Hmm... bedenke mal den "Wakü-Sucht-Faktor". "nur CPU" hat noch bei keinem geklappt. Würde lieber min 150e anlegen.


----------



## fr3d3ric02 (26. Februar 2009)

*AW: MagiCool DIY Kit Wasserkühlung*

ja sry man ich sage ja nicht das du nix weist und du weißt dabei grantiert mehr als ich (bin neueinsteiger für wakü) aber mit physik kenn ihc mich gut aus und ja ne?!Dann weiß man halt das son radi mehr oberfläche haben muss!!!!  für mehr als cpu wirds nicht reichen das ist mir klar desswegen habe ich ja auch dazugeschrieben das ich die teile nach und nach gegen bessere ersetzen will auch den radi xD sry wenn ich das so dumm formulirt habe das man das vlt nich sofort rallt


----------



## Madz (26. Februar 2009)

*AW: MagiCool DIY Kit Wasserkühlung*

Kauf dir lieber gleich gute teile, sonst zahlst du am Ende locker drauf.


----------



## fr3d3ric02 (27. Februar 2009)

*AW: MagiCool DIY Kit Wasserkühlung*

hmm ja kp läuft mitlerweile warscheinlich ehh auf eine inovatek hinaus da ich bald praktikum in nem pc landen mach un ich da warscheinlich mitarbeiter rabatt bekomme! is ehh der laden meines vertrauens wo fast mein ganzer pc her is also die komponenten


----------



## Madz (27. Februar 2009)

*AW: MagiCool DIY Kit Wasserkühlung*



> mitlerweile warscheinlich ehh auf eine inovatek hinaus


Mit gute Teile, meinte ich nicht: Überteuerte, unterklassige bis mittelmässige, nicht mehr zeitgemäße Teile, deren einiziger wirklicher Pluspunkt ihre Verarbeitungsqualität ist.

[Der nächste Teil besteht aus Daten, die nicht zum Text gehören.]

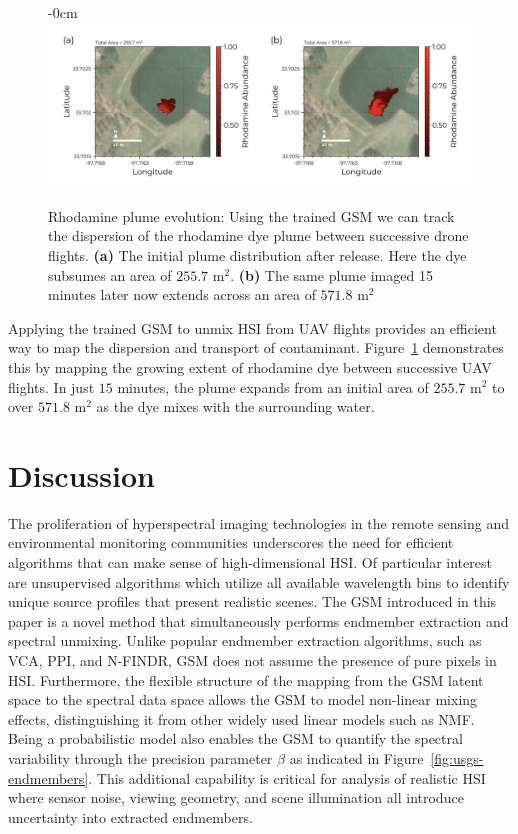 \documentclass[remotesensing,article,submit,pdftex,moreauthors]{Definitions/mdpi}
\begin{document}
\begin{figure}[H]
\begin{adjustwidth}{-\extralength}{0cm}
\centering
\includegraphics[width=1.35\columnwidth]{results/robot-team/plume-evo.pdf}
\end{adjustwidth}
\caption{Rhodamine plume evolution: Using the trained GSM we can track the dispersion of the rhodamine dye plume between successive drone flights. \textbf{(a)} The initial plume distribution after release. Here the dye subsumes an area of $255.7$ $\text{m}^2$. \textbf{(b)} The same plume imaged 15 minutes later now extends across an area of $571.8$ $\text{m}^2$}
\label{fig:plume-evo}
\end{figure}  

Applying the trained GSM to unmix HSI from UAV flights provides an efficient way to map the dispersion and transport of contaminant. Figure~\ref{fig:plume-evo} demonstrates this by mapping the growing extent of rhodamine dye between successive UAV flights. In just $15$ minutes, the plume expands from an initial area of $255.7$ $\text{m}^2$ to over $571.8$ $\text{m}^2$ as the dye mixes with the surrounding water. 

\section{Discussion}\label{sec:disucssion}

The proliferation of hyperspectral imaging technologies in the remote sensing and environmental monitoring communities underscores the need for efficient algorithms that can make sense of high-dimensional HSI. Of particular interest are unsupervised algorithms which utilize all available wavelength bins to identify unique source profiles that present realistic scenes. The GSM introduced in this paper is a novel method that simultaneously performs endmember extraction and spectral unmixing. Unlike popular endmember extraction algorithms, such as VCA, PPI, and N-FINDR, GSM does not assume the presence of pure pixels in HSI. Furthermore, the flexible structure of the mapping from the GSM latent space to the spectral data space allows the GSM to model non-linear mixing effects, distinguishing it from other widely used linear models such as NMF. Being a probabilistic model also enables the GSM to quantify the spectral variability through the precision parameter $\beta$ as indicated in Figure~\ref{fig:usgs-endmembers}. This additional capability is critical for analysis of realistic HSI where sensor noise, viewing geometry, and scene illumination all introduce uncertainty into extracted endmembers.
\end{document}

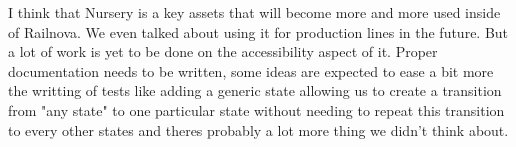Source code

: \documentclass[12pt]{article}
\begin{document}
I think that Nursery is a key assets that will become more and more used inside of Railnova. We even talked about using it for production lines in the future. But a lot of work is yet to be done on the accessibility aspect of it. Proper documentation needs to be written, some ideas are expected to ease a bit more the writting of tests like adding a generic state allowing us to create a transition from "any state" to one particular state without needing to repeat this transition to every other states and theres probably a lot more thing we didn't think about.


\appendix

\end{document}
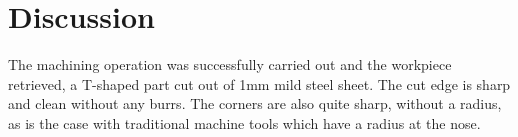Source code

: \section{Discussion}
The machining operation was successfully carried out and the workpiece retrieved, a T-shaped part cut out of 1mm mild steel sheet. The cut edge is sharp and clean without any burrs. The corners are also quite sharp, without a radius, as is the case with traditional machine tools which have a radius at the nose.
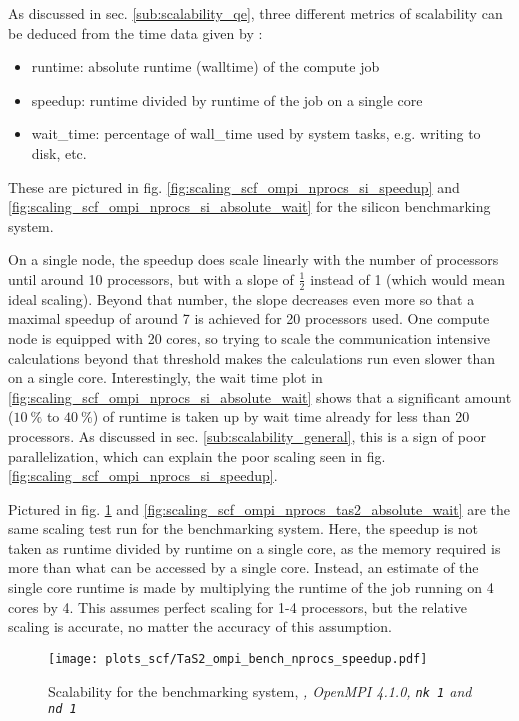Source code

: \documentclass[main.tex]{subfiles}
\begin{document}
As discussed in sec. \ref{sub:scalability_qe}, three different metrics of scalability can be deduced from the time data given by \QE:
\begin{itemize}
    \item runtime: absolute runtime (walltime) of the compute job
    \item speedup: runtime divided by runtime of the job on a single core
    \item \gls{wait_time}: percentage of \gls{wall_time} used by system tasks, e.g. writing to disk, etc.
\end{itemize}
These are pictured in fig. \ref{fig:scaling_scf_ompi_nprocs_si_speedup} and \ref{fig:scaling_scf_ompi_nprocs_si_absolute_wait} for the silicon benchmarking system.

On a single node, the speedup does scale linearly with the number of processors until around 10 processors, but with a slope of \(\frac{1}{2}\) instead of 1 (which would mean ideal scaling).
Beyond that number, the slope decreases even more so that a maximal speedup of around 7 is achieved for 20 processors used.
One compute node is equipped with 20 cores, so trying to scale the communication intensive calculations beyond that threshold makes the calculations run even slower than on a single core.
Interestingly, the wait time plot in \ref{fig:scaling_scf_ompi_nprocs_si_absolute_wait} shows that a significant amount (\(\SI{10}{\percent}\) to \(\SI{40}{\percent}\)) of runtime is taken up by wait time already for less than 20 processors.
As discussed in sec. \ref{sub:scalability_general}, this is a sign of poor parallelization, which can explain the poor scaling seen in fig. \ref{fig:scaling_scf_ompi_nprocs_si_speedup}.

Pictured in fig. \ref{fig:scaling_scf_ompi_nprocs_tas2_speedup} and \ref{fig:scaling_scf_ompi_nprocs_tas2_absolute_wait} are the same scaling test run for the \TaS benchmarking system.
Here, the speedup is not taken as runtime divided by runtime on a single core, as the memory required is more than what can be accessed by a single core.
Instead, an estimate of the single core runtime is made by multiplying the runtime of the job running on 4 cores by 4.
This assumes perfect scaling for 1-4 processors, but the relative scaling is accurate, no matter the accuracy of this assumption.

\begin{figure}[ht!]
\centering
\texttt{[image: plots\_scf/TaS2\_ompi\_bench\_nprocs\_speedup.pdf]}
\caption{Scalability for the \TaS benchmarking system, \emph{, OpenMPI 4.1.0, \texttt{nk 1} and \texttt{nd 1}}}
\label{fig:scaling_scf_ompi_nprocs_tas2_speedup}
\end{figure}
\end{document}
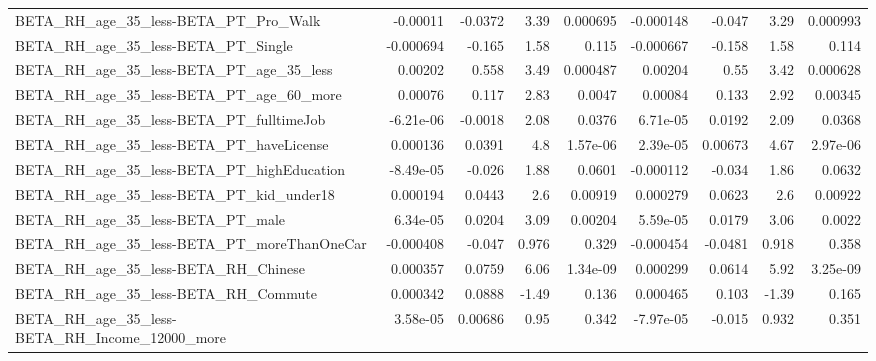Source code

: \begin{tabular}{lrrrrrrrr}
BETA\_RH\_age\_35\_less-BETA\_PT\_Pro\_Walk               &    -0.00011 &      -0.0372 &      3.39 & 0.000695 &  -0.000148 &      -0.047 &         3.29 &      0.000993 \\
BETA\_RH\_age\_35\_less-BETA\_PT\_Single                 &   -0.000694 &       -0.165 &      1.58 &    0.115 &  -0.000667 &      -0.158 &         1.58 &         0.114 \\
BETA\_RH\_age\_35\_less-BETA\_PT\_age\_35\_less            &     0.00202 &        0.558 &      3.49 & 0.000487 &    0.00204 &        0.55 &         3.42 &      0.000628 \\
BETA\_RH\_age\_35\_less-BETA\_PT\_age\_60\_more            &     0.00076 &        0.117 &      2.83 &   0.0047 &    0.00084 &       0.133 &         2.92 &       0.00345 \\
BETA\_RH\_age\_35\_less-BETA\_PT\_fulltimeJob            &   -6.21e-06 &      -0.0018 &      2.08 &   0.0376 &   6.71e-05 &      0.0192 &         2.09 &        0.0368 \\
BETA\_RH\_age\_35\_less-BETA\_PT\_haveLicense            &    0.000136 &       0.0391 &       4.8 & 1.57e-06 &   2.39e-05 &     0.00673 &         4.67 &      2.97e-06 \\
BETA\_RH\_age\_35\_less-BETA\_PT\_highEducation          &   -8.49e-05 &       -0.026 &      1.88 &   0.0601 &  -0.000112 &      -0.034 &         1.86 &        0.0632 \\
BETA\_RH\_age\_35\_less-BETA\_PT\_kid\_under18            &    0.000194 &       0.0443 &       2.6 &  0.00919 &   0.000279 &      0.0623 &          2.6 &       0.00922 \\
BETA\_RH\_age\_35\_less-BETA\_PT\_male                   &    6.34e-05 &       0.0204 &      3.09 &  0.00204 &   5.59e-05 &      0.0179 &         3.06 &        0.0022 \\
BETA\_RH\_age\_35\_less-BETA\_PT\_moreThanOneCar         &   -0.000408 &       -0.047 &     0.976 &    0.329 &  -0.000454 &     -0.0481 &        0.918 &         0.358 \\
BETA\_RH\_age\_35\_less-BETA\_RH\_Chinese                &    0.000357 &       0.0759 &      6.06 & 1.34e-09 &   0.000299 &      0.0614 &         5.92 &      3.25e-09 \\
BETA\_RH\_age\_35\_less-BETA\_RH\_Commute                &    0.000342 &       0.0888 &     -1.49 &    0.136 &   0.000465 &       0.103 &        -1.39 &         0.165 \\
BETA\_RH\_age\_35\_less-BETA\_RH\_Income\_12000\_more      &    3.58e-05 &      0.00686 &      0.95 &    0.342 &  -7.97e-05 &      -0.015 &        0.932 &         0.351 \\

\end{tabular}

Innovatek ist sowas von nicht kaufbar. Allein der Unterschied von 10-12° zwischen der momentanen, 50€ günstigen Referenz Watercool Heatkiller 3.0 und dem Innovatek G-Flow für 90€ zeigt wie schlecht die Leistung der teile ist.

Lies mal hier: http://extreme.pcgameshardware.de/w...ow-775-performance-kit-erfahrung-bericht.html


----------



## fr3d3ric02 (27. Februar 2009)

*AW: MagiCool DIY Kit Wasserkühlung*

jaa ich meine nur inovatek weil die glaube nur inovatek da haben xD und mit 163€ liegts ja eigentlich genau in dem preisrahmen den ihr genant habt


----------



## nemetona (27. Februar 2009)

*AW: MagiCool DIY Kit Wasserkühlung*

Hast du dir den von Madz verlinkten Thread mal angeschaut?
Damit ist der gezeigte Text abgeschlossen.